**WORK ORDER**
Your output should be the exact lines from the start of the data through the line containing "At first glance, this", with no pictures.

**ENTRIES SHOWN**
•••

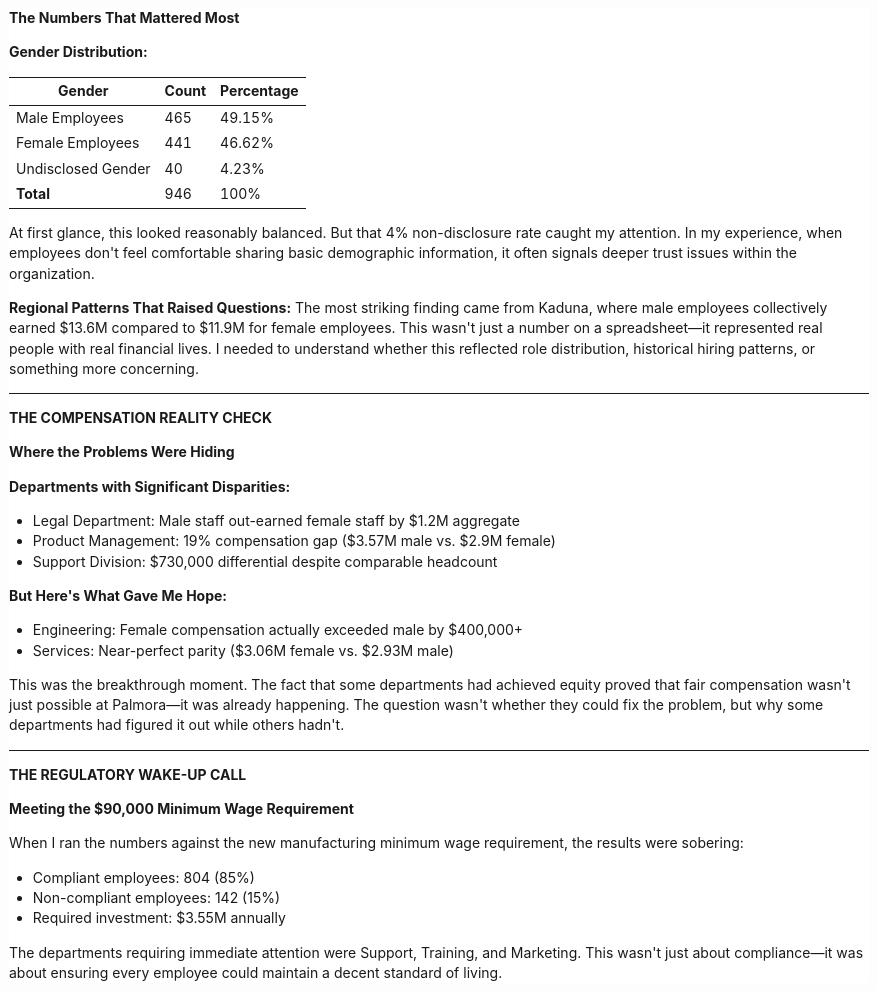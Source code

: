 **The Numbers That Mattered Most**

**Gender Distribution:**

| Gender             | Count | Percentage |
|--------------------|-------|------------|
| Male Employees     | 465   | 49.15%     |
| Female Employees   | 441   | 46.62%     |
| Undisclosed Gender | 40    | 4.23%      |
| **Total**          | 946   | 100%       |


At first glance, this looked reasonably balanced. But that 4% non-disclosure rate caught my attention. In my experience, when employees don't feel comfortable sharing basic demographic information, it often signals deeper trust issues within the organization.

**Regional Patterns That Raised Questions:** The most striking finding came from Kaduna, where male employees collectively earned $13.6M compared to $11.9M for female employees. This wasn't just a number on a spreadsheet—it represented real people with real financial lives. I needed to understand whether this reflected role distribution, historical hiring patterns, or something more concerning.

---

**THE COMPENSATION REALITY CHECK**

**Where the Problems Were Hiding**

**Departments with Significant Disparities:**

* Legal Department: Male staff out-earned female staff by $1.2M aggregate
* Product Management: 19% compensation gap ($3.57M male vs. $2.9M female)
* Support Division: $730,000 differential despite comparable headcount

**But Here's What Gave Me Hope:**

* Engineering: Female compensation actually exceeded male by $400,000+
* Services: Near-perfect parity ($3.06M female vs. $2.93M male)

This was the breakthrough moment. The fact that some departments had achieved equity proved that fair compensation wasn't just possible at Palmora—it was already happening. The question wasn't whether they could fix the problem, but why some departments had figured it out while others hadn't.

---

**THE REGULATORY WAKE-UP CALL**

**Meeting the $90,000 Minimum Wage Requirement**

When I ran the numbers against the new manufacturing minimum wage requirement, the results were sobering:

* Compliant employees: 804 (85%)
* Non-compliant employees: 142 (15%)
* Required investment: $3.55M annually

The departments requiring immediate attention were Support, Training, and Marketing. This wasn't just about compliance—it was about ensuring every employee could maintain a decent standard of living.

•••

**EXPECTED ANSWER**
Source code

: **The Numbers That Mattered Most**

**Gender Distribution:**

| Gender             | Count | Percentage |
|--------------------|-------|------------|
| Male Employees     | 465   | 49.15%     |
| Female Employees   | 441   | 46.62%     |
| Undisclosed Gender | 40    | 4.23%      |
| **Total**          | 946   | 100%       |


At first glance, this looked reasonably balanced. But that 4% non-disclosure rate caught my attention. In my experience, when employees don't feel comfortable sharing basic demographic information, it often signals deeper trust issues within the organization.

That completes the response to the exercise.